Sulla missione svolta a Ginevra in occasione della XIX Sessione del Consiglio per i diritti umani delle Nazioni Unite (23-24 marzo 2012).

L'On. Mario Barbi ha preso parte, in rappresentanza del Comitato permanente sui diritti umani, alla conclusione della XIX Sessione del Consiglio per i diritti umani delle Nazioni Unite, tenutasi a Ginevra.
La missione si è articolata in una serie di incontri, svolti a margine dei lavori, con i rappresentanti diplomatici di tre Paesi chiave per la situazione dei diritti umani nel Mediterraneo del dopo «primavera araba» e segnatamente Egitto, Marocco e Tunisia. Ulteriori incontri si sono svolti con l'Ambasciatore Mariangela Zappia, Capo della Delegazione permanente dell'Unione europea e attualmente il funzionario italiano di più alto grado presso il Servizio Europeo per l'Azione Esterna, nonché col dottor Gianni Magazzeni, Direttore della Divisione Americhe, Europa e Asia Centrale dell'Alto Commissariato per i Diritti Umani.

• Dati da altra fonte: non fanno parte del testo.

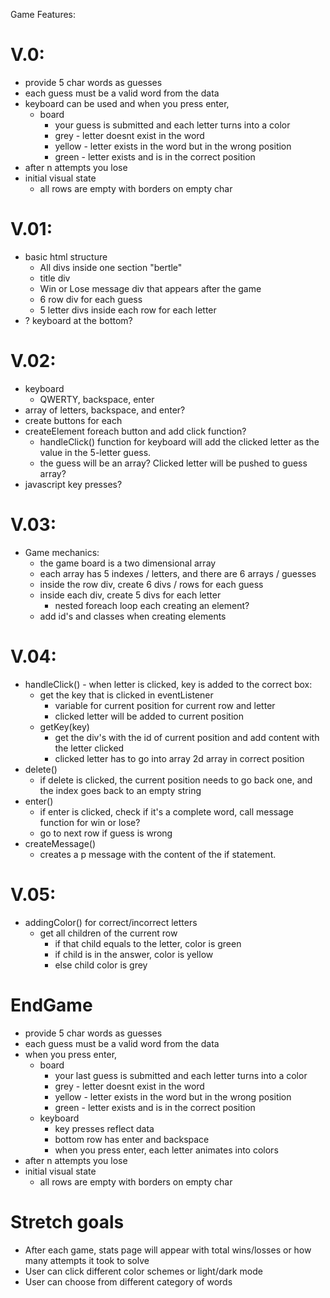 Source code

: Game Features:

# V.0:
- provide 5 char words as guesses
- each guess must be a valid word from the data
- keyboard can be used and when you press enter,
  - board 
    - your guess is submitted and each letter turns into a color
    - grey - letter doesnt exist in the word
    - yellow - letter exists in the word but in the wrong position
    - green - letter exists and is in the correct position
- after n attempts you lose
- initial visual state
  - all rows are empty with borders on empty char

# V.01:
- basic html structure
  - All divs inside one section "bertle"
  - title div
  - Win or Lose message div that appears after the game
  - 6 row div for each guess
  - 5 letter divs inside each row for each letter
- ? keyboard at the bottom? 

# V.02:
- keyboard
  - QWERTY, backspace, enter
- array of letters, backspace, and enter?
- create buttons for each
- createElement foreach button and add click function?
  - handleClick() function for keyboard will add the clicked letter as the value in the 5-letter guess. 
  - the guess will be an array? Clicked letter will be pushed to guess array? 
- javascript key presses?

# V.03:
- Game mechanics:
  - the game board is a two dimensional array
  - each array has 5 indexes / letters, and there are 6 arrays / guesses
  - inside the row div, create 6 divs / rows for each guess
  - inside each div, create 5 divs for each letter
    - nested foreach loop each creating an element? 
  - add id's and classes when creating elements

# V.04:
- handleClick() - when letter is clicked, key is added to the correct box:
  - get the key that is clicked in eventListener
    - variable for current position for current row and letter
    - clicked letter will be added to current position
  - getKey(key)
    -  get the div's with the id of current position and add content with the letter clicked
    - clicked letter has to go into array 2d array in correct position
- delete()
  - if delete is clicked, the current position needs to go back one, and the index goes back to an empty string
- enter() 
    - if enter is clicked, check if it's a complete word, call message function for win or lose? 
    - go to next row if guess is wrong
- createMessage()
  - creates a p message with the content of the if statement. 

# V.05:
- addingColor() for correct/incorrect letters
  - get all children of the current row
    - if that child equals to the letter, color is green
    - if child is in the answer, color is yellow
    - else child color is grey

# EndGame
- provide 5 char words as guesses
- each guess must be a valid word from the data
- when you press enter,
  - board 
    - your last guess is submitted and each letter turns into a color
    - grey - letter doesnt exist in the word
    - yellow - letter exists in the word but in the wrong position
    - green - letter exists and is in the correct position
  - keyboard
    - key presses reflect data
    - bottom row has enter and backspace
    - when you press enter, each letter animates into colors
- after n attempts you lose
- initial visual state
  - all rows are empty with borders on empty char

# Stretch goals
- After each game, stats page will appear with total wins/losses or how many attempts it took to solve
- User can click different color schemes or light/dark mode
- User can choose from different category of words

L'on. Barbi, assistito dal Rappresentante permanente d'Italia, Ambasciatore Laura Mirachian, ha quindi preso parte ai lavori del Consiglio per i diritti umani che, nella giornata conclusiva della sua XIX Sessione, ha esaminato ed approvato due importanti risoluzioni: sulla Libia su proposta marocchina e sulla Siria su proposta dell'Unione europea.
L'incontro con l'Ambasciatore Hisham Badr, Rappresentante permanente d'Egitto e Coordinatore Paesi Non Allineati ha consentito di evidenziare alcune questioni centrali per questo Paese in transizione: la centralità del tema dell'accountability dei nuovi regimi e la conseguente importanza del tema dei diritti umani e dello sviluppo umano. L'Egitto, che il 23 maggio affronterà le elezioni del nuovo capo dello Stato, deve rispondere alla richiesta di democrazia e soprattutto di nuove opportunità che giunge soprattutto dai giovani, il segmento più rilevante della popolazione egiziana. Il nuovo Egitto deve sapere gestire il passaggio dal centralismo al pluralismo decisionale e mettere a frutto la sua tradizione costituzionale per dare sostanza al processo costituente in atto, la cui conclusione avverrà con una consultazione referendaria.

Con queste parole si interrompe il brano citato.